▶ [Problem details]: From the line containing "implementations will handle" through the end of the entries, please repeat every line exactly and nothing more; the pictures do not belong in the copy.

(Saved data entries)

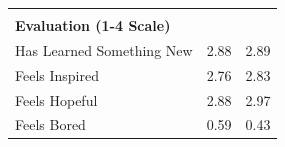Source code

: \documentclass[hideothersubsections, usenames,dvipsnames,10pt]{beamer}
\begin{document}
\begin{frame}
{{\begin{table}[htbp]
\begin{tabular}{lcc}
          																				&       &        \\
    \multicolumn{1}{l}{\textbf{Evaluation (1-4 Scale)}} 								&       &         \\
    \multicolumn{1}{l}{Has Learned Something New} 										& 2.88  & 2.89   \\
    \multicolumn{1}{l}{Feels Inspired} 													& 2.76  & 2.83   \\
    \multicolumn{1}{l}{Feels Hopeful} 													& 2.88  & 2.97  \\
    \multicolumn{1}{l}{Feels Bored} 													& 0.59  & 0.43   \\
    \end{tabular}

\end{table}}}
\end{frame}
\end{document}
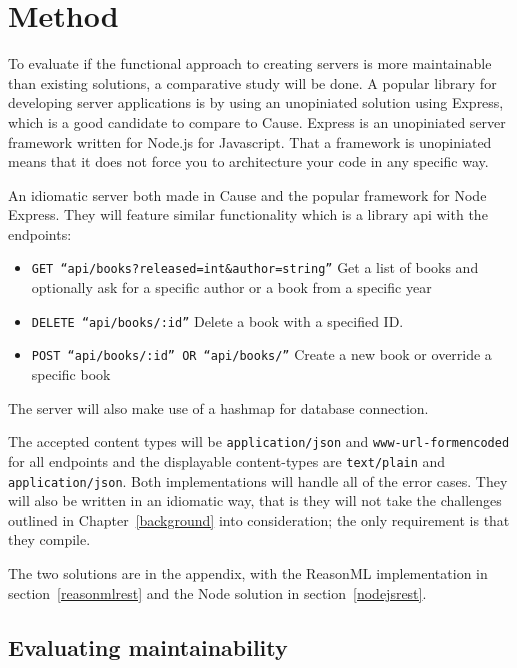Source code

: \chapter{Method}\label{method}

To evaluate if the functional approach to creating servers is more maintainable
than existing solutions, a comparative study will be done. A popular library
for developing server applications is by using an unopiniated solution using
Express, which is a good candidate to compare to Cause. Express is an
unopiniated server framework written for Node.js for Javascript.  That a
framework is unopiniated means that it does not force you to architecture your
code in any specific way.  

An idiomatic server both made in Cause and the popular framework
for Node Express. They will feature similar functionality which is a library api
with the endpoints:

\begin{itemize}
    \item \texttt{GET ``api/books?released=int\&author=string''} Get a list of
    books and optionally ask for a specific author or a book from a specific
    year
    \item \texttt{DELETE ``api/books/:id''} Delete a book with a specified ID.
    \item \texttt{POST ``api/books/:id'' OR ``api/books/''} Create a new book or
    override a specific book
\end{itemize}

The server will also make use of a hashmap for database connection.

The accepted content types will be \texttt{application/json} and
\texttt{www-url-formencoded} for all endpoints and the displayable content-types
are \texttt{text/plain} and \texttt{application/json}. Both implementations will handle
all of the error cases. They will also be written in an idiomatic way, that is
they will not take the challenges outlined in Chapter~\ref{background} into
consideration; the only requirement is that they compile.

The two solutions are in the appendix, with the ReasonML implementation in
section~\ref{reasonmlrest} and the Node solution in section~\ref{nodejsrest}.

\section{Evaluating maintainability}\label{evaluatingmaintainability}

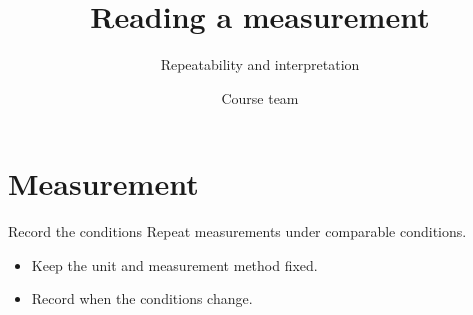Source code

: \documentclass[aspectratio=169,t]{beamer}
\title{Reading a measurement}
\subtitle{Repeatability and interpretation}
\author{Course team}
\institute{Teaching seminar}
\date{}
\begin{document}
\maketitle
\section{Measurement}
\begin{frame}{Record the conditions}
Repeat measurements under comparable conditions.
\CoreParagraphToList
\begin{itemize}
  \item Keep the unit and measurement method fixed.
  \item Record when the conditions change.
\end{itemize}
\end{frame}
\end{document}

▶ [Result for this exercise]:
are \texttt{text/plain} and \texttt{application/json}. Both implementations will handle
all of the error cases. They will also be written in an idiomatic way, that is
they will not take the challenges outlined in Chapter~\ref{background} into
consideration; the only requirement is that they compile.

The two solutions are in the appendix, with the ReasonML implementation in
section~\ref{reasonmlrest} and the Node solution in section~\ref{nodejsrest}.

\section{Evaluating maintainability}\label{evaluatingmaintainability}

Source code

: \documentclass[aspectratio=169,t]{beamer}
\title{Reading a measurement}
\subtitle{Repeatability and interpretation}
\author{Course team}
\institute{Teaching seminar}
\date{}
\begin{document}
\maketitle
\section{Measurement}
\begin{frame}{Record the conditions}
Repeat measurements under comparable conditions.
\CoreParagraphToList
\begin{itemize}
  \item Keep the unit and measurement method fixed.
  \item Record when the conditions change.
\end{itemize}
\end{frame}
\end{document}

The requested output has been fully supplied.